One of the things I have collected and tinkered with over the years is old phones. WWII field telephones, 1930’s and 40’s art-deco dial phones, etc….and I still use a couple of vintage rotary dial phones in the house today. Recently I picked up an old phone from my childhood–this is an 1890’s vintage wall phone that had been in my grandfather’s home for many years. Aside of the specific antique phone appeal and the sentimental value to me, this old example of communications technology also exhibits a construction technique with a direct lineage to modern printed circuits. The breadboard.
Perhaps you have heard the term, “Breadboard” …or perhaps not. This term generally refers to building up prototype or test circuitry. These days, small socketed boards that are solderless and easy to reconfigure are often used for small projects and for teaching purposes. The design of such a “breadboard” dates to the late 1960’s/early 70’s.
Prior to this, however, such devices were built up using point to point wiring and the components were often mounted atop a wooden board. This wood board was the original breadboard. If it were a kid’s project, it was also entirely possible that the breadboard in question was removed from mom’s kitchen….and she may not have been happy about it! These initial breadboards were used for slicing bread and were essentially what we would recognize as a wooden cutting board today. (now you know where “breadboard” gets its name……that and why my own mother would have been ticked off at me at least once)
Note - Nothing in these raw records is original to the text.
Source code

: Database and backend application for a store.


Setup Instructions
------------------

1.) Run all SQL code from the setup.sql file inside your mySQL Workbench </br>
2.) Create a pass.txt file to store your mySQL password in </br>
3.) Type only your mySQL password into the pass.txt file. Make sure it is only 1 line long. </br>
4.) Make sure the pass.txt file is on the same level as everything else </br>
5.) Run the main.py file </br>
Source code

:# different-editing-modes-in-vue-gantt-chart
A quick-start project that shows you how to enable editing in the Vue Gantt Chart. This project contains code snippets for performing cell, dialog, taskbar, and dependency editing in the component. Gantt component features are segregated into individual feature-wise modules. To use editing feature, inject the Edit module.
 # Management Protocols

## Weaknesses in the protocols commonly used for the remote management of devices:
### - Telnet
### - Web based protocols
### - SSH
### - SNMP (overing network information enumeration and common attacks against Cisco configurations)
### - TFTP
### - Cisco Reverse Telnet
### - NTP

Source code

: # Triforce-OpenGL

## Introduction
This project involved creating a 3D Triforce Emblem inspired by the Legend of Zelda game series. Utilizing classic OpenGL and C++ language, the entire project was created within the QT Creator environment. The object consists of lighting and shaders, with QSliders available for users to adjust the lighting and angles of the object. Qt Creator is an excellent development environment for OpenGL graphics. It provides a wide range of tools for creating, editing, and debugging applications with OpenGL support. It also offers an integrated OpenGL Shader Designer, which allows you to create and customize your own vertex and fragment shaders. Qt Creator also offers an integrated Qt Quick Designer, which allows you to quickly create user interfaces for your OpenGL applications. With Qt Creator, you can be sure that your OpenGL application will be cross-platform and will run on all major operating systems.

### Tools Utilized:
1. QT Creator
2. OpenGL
For the most part, this building technique has been limited to one-off sorts of projects. But this was not always the case. In the early 1920’s, companies such as Atwater-Kent produced wonderfully made radio receivers with exposed components built atop a wooden plank. Such breadboard sets command a high price today.
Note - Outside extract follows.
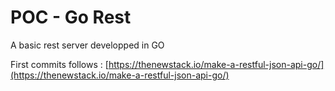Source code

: 
# POC - Go Rest

A basic rest server developped in GO 



First commits follows : [https://thenewstack.io/make-a-restful-json-api-go/](https://thenewstack.io/make-a-restful-json-api-go/)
1920’s radios were far from the first commercial use in production of the breadboard construction methodology. That honor most likely would have to go to the early telephones of the 1880’s. Very likely these are the first “mass produced” electronic device intended for consumer use. Sure, the telegraph predates the telephone by a few decades–but telegraphy required specialized training and was limited to those in the business of handling message traffic. The telephone, however, quickly found favor with the general public and soon spread from the general store and into individual homes as well.
The early wall phones utilized a hand crank generator for ringing the bell at the switchboard, a set of batteries to power the microphone and speaker contained in the handheld receiver, a bell, hook switch, induction coil, and condenser. Very simple. In those days, the wiring was done with bare, tinned copper that connected between the components. When these non-insulated wires would have need to cross due to mechanical layout constraints but could not be in electrical contact with one another, they simply passed through to the back or bottom side of the wood structure and were routed there. Where a turn needed to be made in the routing on the board and no connection point existed to hold the wire in place, they simply added a small pin and routed the wire around it with a dab of solder to hold it there. In the case of these phones, wiring that needed to go to a part mounted on the hinged cover utilized the metal hinge as a connection point. A close look at this breadboard style of wiring layout shows a direct ancestry to the printed circuit boards of today. It is no great leap to imagine a computer wired in much the same manner.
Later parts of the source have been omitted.